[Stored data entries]

----------------------------------------

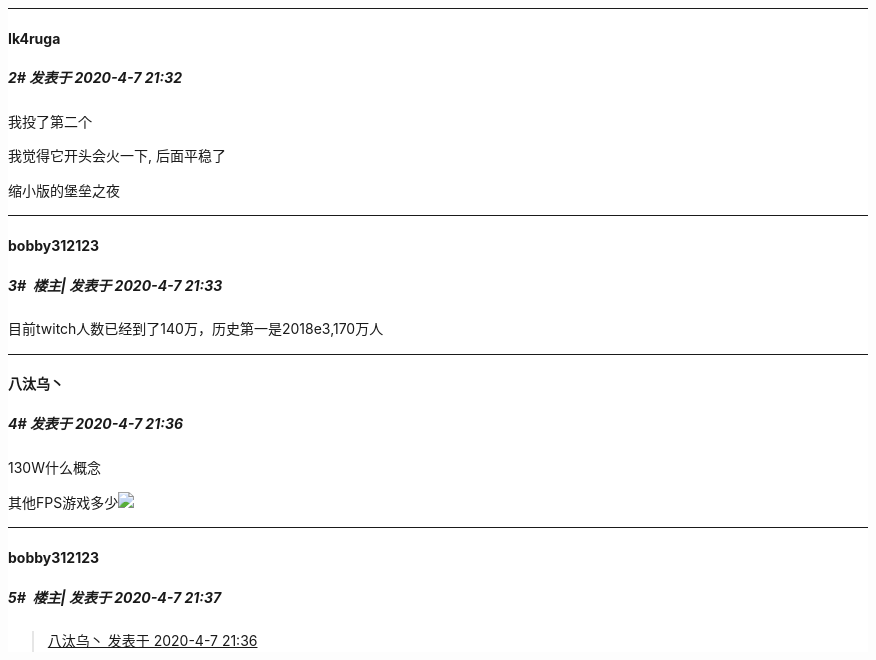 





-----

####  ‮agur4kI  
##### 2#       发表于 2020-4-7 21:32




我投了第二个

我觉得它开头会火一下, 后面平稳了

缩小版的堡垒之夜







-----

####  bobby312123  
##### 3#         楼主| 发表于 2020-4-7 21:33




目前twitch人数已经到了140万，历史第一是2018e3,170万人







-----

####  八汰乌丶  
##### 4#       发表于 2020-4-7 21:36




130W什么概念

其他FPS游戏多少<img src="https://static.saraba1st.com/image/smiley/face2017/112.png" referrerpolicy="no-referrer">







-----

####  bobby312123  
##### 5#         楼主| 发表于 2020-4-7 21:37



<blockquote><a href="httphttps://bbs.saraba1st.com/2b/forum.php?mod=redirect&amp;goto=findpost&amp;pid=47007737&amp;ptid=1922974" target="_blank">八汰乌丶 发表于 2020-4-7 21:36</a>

----------------------------------------

▶ _TASK DESCRIPTION_
Scan the records above and report every line with the string "八汰乌丶".

▶ _YOUR RESPONSE_
####  八汰乌丶  
<blockquote><a href="httphttps://bbs.saraba1st.com/2b/forum.php?mod=redirect&amp;goto=findpost&amp;pid=47007737&amp;ptid=1922974" target="_blank">八汰乌丶 发表于 2020-4-7 21:36</a>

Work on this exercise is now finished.